What to do => The answer is to contain only the line containing "Returns error if" and the lines after it through the last one, each reproduced exactly as it appears below.
======
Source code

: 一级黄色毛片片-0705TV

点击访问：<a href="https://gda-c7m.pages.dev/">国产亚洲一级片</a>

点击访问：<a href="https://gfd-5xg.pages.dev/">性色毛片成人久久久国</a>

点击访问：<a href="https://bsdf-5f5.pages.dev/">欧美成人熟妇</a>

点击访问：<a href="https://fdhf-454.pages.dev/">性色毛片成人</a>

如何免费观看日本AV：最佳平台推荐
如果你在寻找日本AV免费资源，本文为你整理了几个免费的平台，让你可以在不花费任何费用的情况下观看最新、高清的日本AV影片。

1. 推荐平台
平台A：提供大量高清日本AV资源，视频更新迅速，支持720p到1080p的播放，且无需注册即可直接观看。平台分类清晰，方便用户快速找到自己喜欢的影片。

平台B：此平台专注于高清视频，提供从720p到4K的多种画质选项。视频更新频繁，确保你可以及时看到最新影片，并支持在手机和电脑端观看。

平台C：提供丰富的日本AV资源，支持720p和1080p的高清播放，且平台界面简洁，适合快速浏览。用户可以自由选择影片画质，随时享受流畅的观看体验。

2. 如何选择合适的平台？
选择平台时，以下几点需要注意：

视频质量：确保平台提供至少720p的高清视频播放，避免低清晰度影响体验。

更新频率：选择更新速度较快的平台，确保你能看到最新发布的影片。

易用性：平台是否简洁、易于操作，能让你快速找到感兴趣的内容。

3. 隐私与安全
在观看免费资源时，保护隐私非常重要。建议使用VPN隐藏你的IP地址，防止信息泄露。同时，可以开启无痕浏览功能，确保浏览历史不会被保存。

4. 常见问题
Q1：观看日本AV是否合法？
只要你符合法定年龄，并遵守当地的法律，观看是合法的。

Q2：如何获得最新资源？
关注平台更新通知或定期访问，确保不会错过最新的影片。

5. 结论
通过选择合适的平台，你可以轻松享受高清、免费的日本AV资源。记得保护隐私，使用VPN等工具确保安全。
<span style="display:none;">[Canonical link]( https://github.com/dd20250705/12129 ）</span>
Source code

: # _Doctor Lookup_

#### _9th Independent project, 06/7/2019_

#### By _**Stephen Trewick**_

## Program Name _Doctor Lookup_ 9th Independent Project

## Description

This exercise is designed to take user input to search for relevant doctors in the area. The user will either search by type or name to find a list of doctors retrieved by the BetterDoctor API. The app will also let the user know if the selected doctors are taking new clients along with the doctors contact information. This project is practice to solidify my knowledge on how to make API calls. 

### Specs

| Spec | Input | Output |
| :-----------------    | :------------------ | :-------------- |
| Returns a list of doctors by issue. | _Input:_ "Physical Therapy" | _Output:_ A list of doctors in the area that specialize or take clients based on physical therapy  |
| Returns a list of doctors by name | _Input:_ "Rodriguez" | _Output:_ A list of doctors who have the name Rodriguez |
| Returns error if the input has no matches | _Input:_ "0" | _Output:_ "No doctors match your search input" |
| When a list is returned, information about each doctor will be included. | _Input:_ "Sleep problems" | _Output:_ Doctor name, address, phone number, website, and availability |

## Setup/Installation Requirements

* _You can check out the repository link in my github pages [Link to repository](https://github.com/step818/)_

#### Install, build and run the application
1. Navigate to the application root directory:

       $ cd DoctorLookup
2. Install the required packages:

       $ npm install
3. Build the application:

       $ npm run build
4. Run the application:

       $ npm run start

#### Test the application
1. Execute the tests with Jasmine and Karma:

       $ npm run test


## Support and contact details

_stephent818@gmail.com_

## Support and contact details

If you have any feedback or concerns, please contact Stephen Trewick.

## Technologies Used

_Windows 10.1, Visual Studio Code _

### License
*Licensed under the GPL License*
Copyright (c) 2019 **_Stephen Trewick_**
======
Written response =>
| Returns error if the input has no matches | _Input:_ "0" | _Output:_ "No doctors match your search input" |
| When a list is returned, information about each doctor will be included. | _Input:_ "Sleep problems" | _Output:_ Doctor name, address, phone number, website, and availability |

## Setup/Installation Requirements

* _You can check out the repository link in my github pages [Link to repository](https://github.com/step818/)_

#### Install, build and run the application
1. Navigate to the application root directory:

       $ cd DoctorLookup
2. Install the required packages:

       $ npm install
3. Build the application:

       $ npm run build
4. Run the application:

       $ npm run start

#### Test the application
1. Execute the tests with Jasmine and Karma:

       $ npm run test


## Support and contact details

_stephent818@gmail.com_

## Support and contact details

If you have any feedback or concerns, please contact Stephen Trewick.

## Technologies Used

_Windows 10.1, Visual Studio Code _

### License
*Licensed under the GPL License*
Copyright (c) 2019 **_Stephen Trewick_**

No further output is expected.